While Gareth Van Onselen drew attention to a potentially homo- and Islamo-phobic sermon Maimane delivered to his Church a few years ago, it was not as damaging to his credibility as Maimane’s self-inflicted wounds.

Maimane is widely reported to have stated that he would allow issues like the death penalty and gay rights to be determined by the vote. Understandably, this has caused much upset, among Maimane’s supporters particularly. They argue that those who deem Maimane to be illiberal because of his Christianity are themselves committing illiberal policing. They are, at best, misrepresenting the attacks on Maimane or, at worst, wholly mistaken.

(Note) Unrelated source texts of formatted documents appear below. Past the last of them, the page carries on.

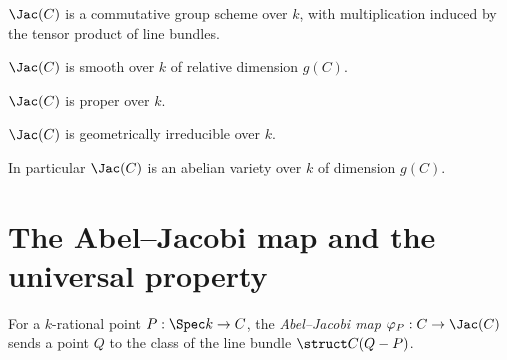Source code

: \begin{proposition}
  \label{prop:jacobian_grpobj}
  \(\Jac(C)\) is a commutative group scheme over \(k\), with multiplication induced by the tensor
  product of line bundles.
\end{proposition}

\begin{theorem}
  \label{thm:jacobian_smooth}
  \(\Jac(C)\) is smooth over \(k\) of relative dimension \(g(C)\).
\end{theorem}

\begin{theorem}
  \label{thm:jacobian_proper}
  \(\Jac(C)\) is proper over \(k\).
\end{theorem}

\begin{theorem}
  \label{thm:jacobian_geomirred}
  \(\Jac(C)\) is geometrically irreducible over \(k\).
\end{theorem}

In particular \(\Jac(C)\) is an abelian variety over \(k\) of dimension \(g(C)\).

\section{The Abel--Jacobi map and the universal property}

\begin{definition}
  \label{def:ofCurve}
  For a \(k\)-rational point \(P : \Spec k \to C\), the \emph{Abel--Jacobi map}
  \(\varphi_P : C \to \Jac(C)\) sends a point \(Q\) to the class of the line bundle
  \(\struct C(Q - P)\).
\end{definition}

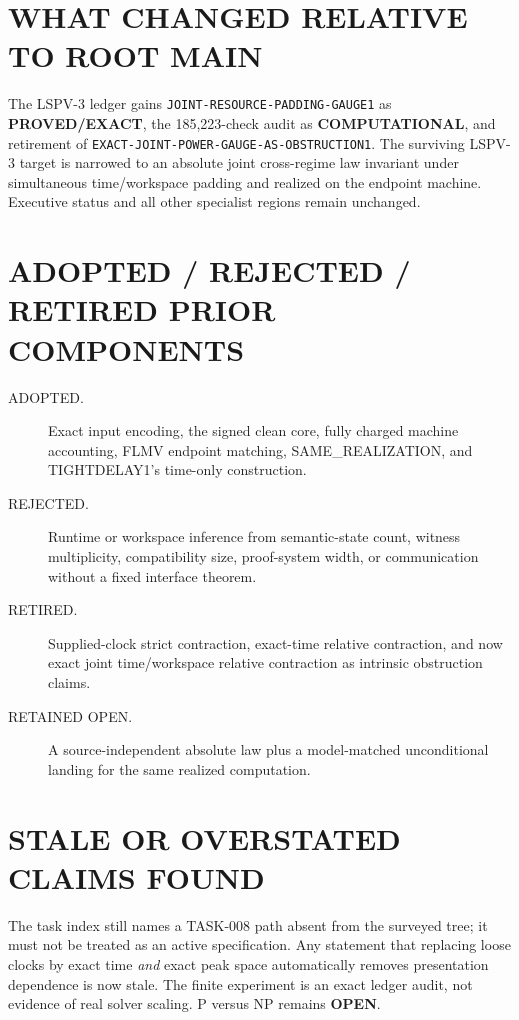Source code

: \documentclass[11pt]{article}
\newcommand{\OPEN}{\textbf{OPEN}}
\newcommand{\EXACT}{\textbf{PROVED/EXACT}}
\newcommand{\COMP}{\textbf{COMPUTATIONAL}}
\begin{document}
\section{WHAT CHANGED RELATIVE TO ROOT MAIN}

The LSPV-3 ledger gains \texttt{JOINT-RESOURCE-PADDING-GAUGE1} as \EXACT,
the 185,223-check audit as \COMP, and retirement of
\texttt{EXACT-JOINT-POWER-GAUGE-AS-OBSTRUCTION1}.  The surviving LSPV-3 target
is narrowed to an absolute joint cross-regime law invariant under simultaneous
time/workspace padding and realized on the endpoint machine.  Executive status
and all other specialist regions remain unchanged.

\section{ADOPTED / REJECTED / RETIRED PRIOR COMPONENTS}

\begin{description}
\item[ADOPTED.] Exact input encoding, the signed clean core, fully charged
machine accounting, FLMV endpoint matching, SAME\_REALIZATION, and
TIGHTDELAY1's time-only construction.
\item[REJECTED.] Runtime or workspace inference from semantic-state count,
witness multiplicity, compatibility size, proof-system width, or communication
without a fixed interface theorem.
\item[RETIRED.] Supplied-clock strict contraction, exact-time relative
contraction, and now exact joint time/workspace relative contraction as
intrinsic obstruction claims.
\item[RETAINED OPEN.] A source-independent absolute law plus a model-matched
unconditional landing for the same realized computation.
\end{description}

\section{STALE OR OVERSTATED CLAIMS FOUND}

The task index still names a TASK-008 path absent from the surveyed tree; it
must not be treated as an active specification.  Any statement that replacing
loose clocks by exact time \emph{and} exact peak space automatically removes
presentation dependence is now stale.  The finite experiment is an exact
ledger audit, not evidence of real solver scaling.  P versus NP remains
\OPEN.
\end{document}
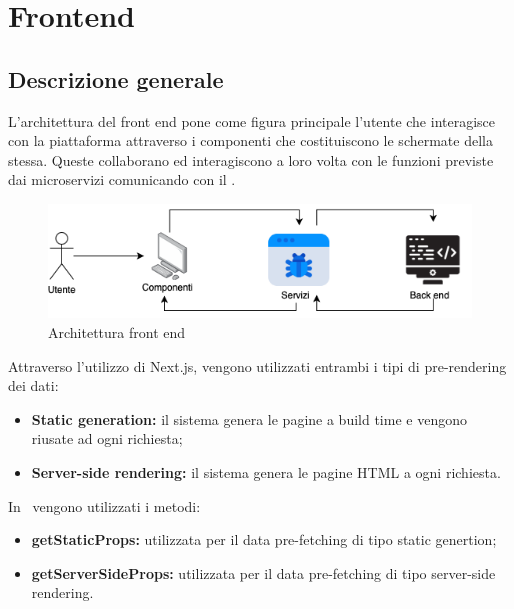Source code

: \newpage
\section{Frontend}\label{Frontend}
\subsection{Descrizione generale}\label{FeDescrizione}
L'architettura del front end pone come figura principale l'utente che interagisce con la piattaforma attraverso i componenti che costituiscono le schermate della stessa. Queste collaborano ed interagiscono a loro volta con le funzioni previste dai microservizi comunicando con il .
\begin{figure}[H]
	\centering
	\includegraphics[scale=0.6]{Immagini/Frontend/fe.png}
	\caption{Architettura front end}
	\label{fig:fe}
\end{figure}
Attraverso l'utilizzo di Next.js, vengono utilizzati entrambi i tipi di pre-rendering dei dati: 
\begin{itemize}
	\item \textbf{Static generation:} il sistema genera le pagine  a build time e vengono riusate ad ogni richiesta;
	\item \textbf{Server-side rendering:} il sistema genera le pagine HTML a ogni richiesta.
\end{itemize}
In \NomeProgetto\ vengono utilizzati i metodi:
\begin{itemize}
	\item \textbf{getStaticProps:} utilizzata per il data pre-fetching di tipo static genertion;
	\item \textbf{getServerSideProps:} utilizzata per il data pre-fetching di tipo server-side rendering.
\end{itemize}
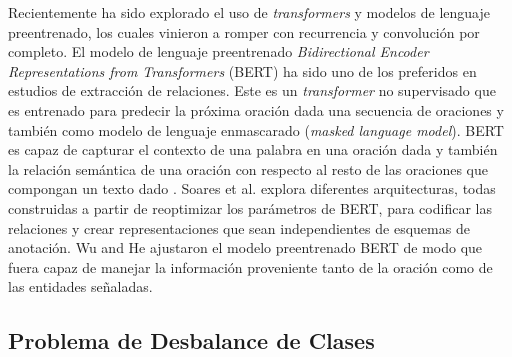 

Recientemente ha sido explorado el uso de \textit{transformers} \cite{vaswani2017attention} y modelos de lenguaje preentrenado, los cuales vinieron a romper con recurrencia y convolución por completo. El modelo de lenguaje preentrenado \textit{Bidirectional Encoder Representations from Transformers} (BERT) ha sido uno de los preferidos en estudios de extracción de relaciones. Este es un \textit{transformer} no supervisado que es entrenado para predecir la próxima oración dada una secuencia de oraciones y también como modelo de lenguaje enmascarado (\textit{masked language model}). BERT es capaz de capturar el contexto de una palabra en una oración dada y también la relación semántica de una oración con respecto al resto de las oraciones que compongan un texto dado \cite{mehmet2020neural}. Soares et al. \cite{soares2019matching} explora diferentes arquitecturas, todas construidas a partir de reoptimizar los parámetros de BERT, para codificar las relaciones y crear representaciones que sean independientes de esquemas de anotación. Wu and He \cite{wu2019enriching} ajustaron el modelo preentrenado BERT de modo que fuera capaz de manejar la información proveniente tanto de la oración como de las entidades señaladas.

\subsection{Problema de Desbalance de Clases}

%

Firstly, Maimane has offered no justification of why he believes that fundamental rights – like the right to life – are negotiable. Maimane needs to explain why he believes an explicit entitlement created by the Constitution, consistently reaffirmed by the Constitutional Court as its supreme guardian, is negotiable by referendum.

In this case, his faith is irrelevant. Rather, his fundamental misunderstanding of the kind of liberal political order that was created in South Africa – one that maximises freedoms, particularly of minorities – leaves much to be desired. By agreeing that such matters could be (re)decided by Parliament/referendum, Maimane either suggests these rights are unworthy of protection and/or majoritarianism (in a socially conservative society) that could oppress minorities is acceptable. Both are problematic: on one hand, he is engaging in meretricious populism or, on the other, he is a hypocrite given how vigorously he opposes the majoritarian tendencies of the ANC.

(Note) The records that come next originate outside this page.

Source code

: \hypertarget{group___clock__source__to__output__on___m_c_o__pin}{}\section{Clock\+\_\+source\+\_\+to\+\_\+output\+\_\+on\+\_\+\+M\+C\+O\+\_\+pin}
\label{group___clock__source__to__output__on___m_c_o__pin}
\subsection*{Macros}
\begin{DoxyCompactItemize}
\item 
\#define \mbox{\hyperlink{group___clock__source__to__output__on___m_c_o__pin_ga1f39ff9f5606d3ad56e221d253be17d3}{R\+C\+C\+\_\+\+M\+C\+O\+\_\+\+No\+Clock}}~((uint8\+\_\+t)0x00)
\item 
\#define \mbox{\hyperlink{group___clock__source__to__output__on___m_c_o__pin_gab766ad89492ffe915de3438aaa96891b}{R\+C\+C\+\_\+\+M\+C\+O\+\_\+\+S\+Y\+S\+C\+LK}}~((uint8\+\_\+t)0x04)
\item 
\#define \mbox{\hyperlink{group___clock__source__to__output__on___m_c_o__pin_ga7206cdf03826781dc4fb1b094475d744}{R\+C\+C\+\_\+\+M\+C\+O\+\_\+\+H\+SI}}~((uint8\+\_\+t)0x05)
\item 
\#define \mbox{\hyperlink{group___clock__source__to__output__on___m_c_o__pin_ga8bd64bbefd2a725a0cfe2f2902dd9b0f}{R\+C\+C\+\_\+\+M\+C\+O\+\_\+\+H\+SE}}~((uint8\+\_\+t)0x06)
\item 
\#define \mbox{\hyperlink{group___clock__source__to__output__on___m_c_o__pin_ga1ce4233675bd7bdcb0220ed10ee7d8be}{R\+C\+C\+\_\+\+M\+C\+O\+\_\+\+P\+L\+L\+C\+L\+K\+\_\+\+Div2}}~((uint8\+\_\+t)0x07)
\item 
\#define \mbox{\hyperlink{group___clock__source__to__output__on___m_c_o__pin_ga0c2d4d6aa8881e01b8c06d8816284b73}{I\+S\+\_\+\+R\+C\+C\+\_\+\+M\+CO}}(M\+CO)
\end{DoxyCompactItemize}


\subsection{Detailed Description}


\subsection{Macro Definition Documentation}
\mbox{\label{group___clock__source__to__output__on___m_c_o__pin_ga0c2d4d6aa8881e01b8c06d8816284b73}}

One does not even have to engage in the specifics of the death penalty/equal rights debates to show that these are bad policies. They violate the first principle of liberal democracy: reducing the full enjoyment of rights (of a minority) where no reasonable justification exists.

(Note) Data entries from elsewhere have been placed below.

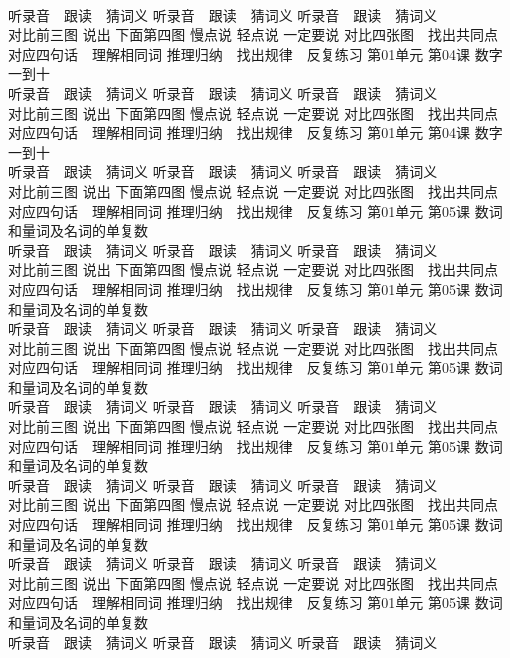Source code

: \documentclass[8pt]{extreport}
\begin{document}
\begin{CJK}{UTF8}{min}
\\	听录音　跟读　猜词义 听录音　跟读　猜词义 听录音　跟读　猜词义 
\\	对比前三图 说出 下面第四图 慢点说 轻点说 一定要说	对比四张图　找出共同点 对应四句话　理解相同词 推理归纳　找出规律　反复练习 第01单元 第04课 数字一到十
\\	听录音　跟读　猜词义 听录音　跟读　猜词义 听录音　跟读　猜词义 
\\	对比前三图 说出 下面第四图 慢点说 轻点说 一定要说	对比四张图　找出共同点 对应四句话　理解相同词 推理归纳　找出规律　反复练习 第01单元 第04课 数字一到十
\\	听录音　跟读　猜词义 听录音　跟读　猜词义 听录音　跟读　猜词义 
\\	对比前三图 说出 下面第四图 慢点说 轻点说 一定要说	对比四张图　找出共同点 对应四句话　理解相同词 推理归纳　找出规律　反复练习 第01单元 第05课 数词和量词及名词的单复数
\\	听录音　跟读　猜词义 听录音　跟读　猜词义 听录音　跟读　猜词义 
\\	对比前三图 说出 下面第四图 慢点说 轻点说 一定要说	对比四张图　找出共同点 对应四句话　理解相同词 推理归纳　找出规律　反复练习 第01单元 第05课 数词和量词及名词的单复数
\\	听录音　跟读　猜词义 听录音　跟读　猜词义 听录音　跟读　猜词义 
\\	对比前三图 说出 下面第四图 慢点说 轻点说 一定要说	对比四张图　找出共同点 对应四句话　理解相同词 推理归纳　找出规律　反复练习 第01单元 第05课 数词和量词及名词的单复数
\\	听录音　跟读　猜词义 听录音　跟读　猜词义 听录音　跟读　猜词义 
\\	对比前三图 说出 下面第四图 慢点说 轻点说 一定要说	对比四张图　找出共同点 对应四句话　理解相同词 推理归纳　找出规律　反复练习 第01单元 第05课 数词和量词及名词的单复数
\\	听录音　跟读　猜词义 听录音　跟读　猜词义 听录音　跟读　猜词义 
\\	对比前三图 说出 下面第四图 慢点说 轻点说 一定要说	对比四张图　找出共同点 对应四句话　理解相同词 推理归纳　找出规律　反复练习 第01单元 第05课 数词和量词及名词的单复数
\\	听录音　跟读　猜词义 听录音　跟读　猜词义 听录音　跟读　猜词义 
\\	对比前三图 说出 下面第四图 慢点说 轻点说 一定要说	对比四张图　找出共同点 对应四句话　理解相同词 推理归纳　找出规律　反复练习 第01单元 第05课 数词和量词及名词的单复数
\\	听录音　跟读　猜词义 听录音　跟读　猜词义 听录音　跟读　猜词义 

\end{CJK}
\end{document}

Secondly, where faith is relevant, is the relationship between Maimane’s two sides: the religious prophet and the secular constitutionalist. It is legitimate for one to wonder whether Maimane’s willingness to have these rights derogated from stems from his (religious) beliefs about homosexuality. Equally, if South Africa were a majority Muslim country, one wonders whether he would accept the right of Christians to be protected and practice their faith being decided by a Parliament/people who may not think so.

Maimane’s supporters, inronically, use the liberal free speech principle to suggest they can support Maimane’s right to hold these views while not necessarily defending or agreeing with them.

Again, they miss the point: it is not how he can believe in these different things but how he failingly seems to reconcile them, especially where his personal faith may make him take policy decisions that violate our secular order. And where his personal beliefs may have the consequence of reducing the freedoms enjoyed by others.

Moreoever, many would rightly argue that this warped ‘‘accommodation’’ narrative misrepresents liberalism. Liberalism has given opponents a wide berth to hold many views which liberals force themselves to accommodate. But liberalism would never support anything that undermines the right to life and liberty – to be alive and live life (sexually) as one pleases.

It is why liberals have largely been sceptical of religion: not because of a belief in God, per se, but because religion tends to have a particular determinative world view of life and how it should be lived. This scepticism is both reasonable and justified in Maimane’s case – how can a man of the cloth, who some suggest could be President, divorce himself from the faith that he preaches when it determines that homosexuality is a sin. Whether Maimaine likes it or not, that is a moral dilemma that he must answer and which we, as voters, are entitled to receive.

It may be easy for Maimane’s supporters to paint this critique as ‘‘self-appointed custodians’’ of liberalism who are obsessed with ‘‘policing’’ what liberalism means. They aren’t altogether wrong. Who better to police an ideology than those who openly adhere to it? Who better to stand up for their beliefs when it is being hijacked to mean something else?

This is not the first time that Maimane’s supporters have been eager to silence all forms of criticism against him. They believe that they stand on the brink of power and that all must be sacrificed to attain it. They should be warned against it. Demanding Maimane answer hard questions about principle is not trying to stop him from attaining power. It is about making him better understand what he can and cannot do should he win it.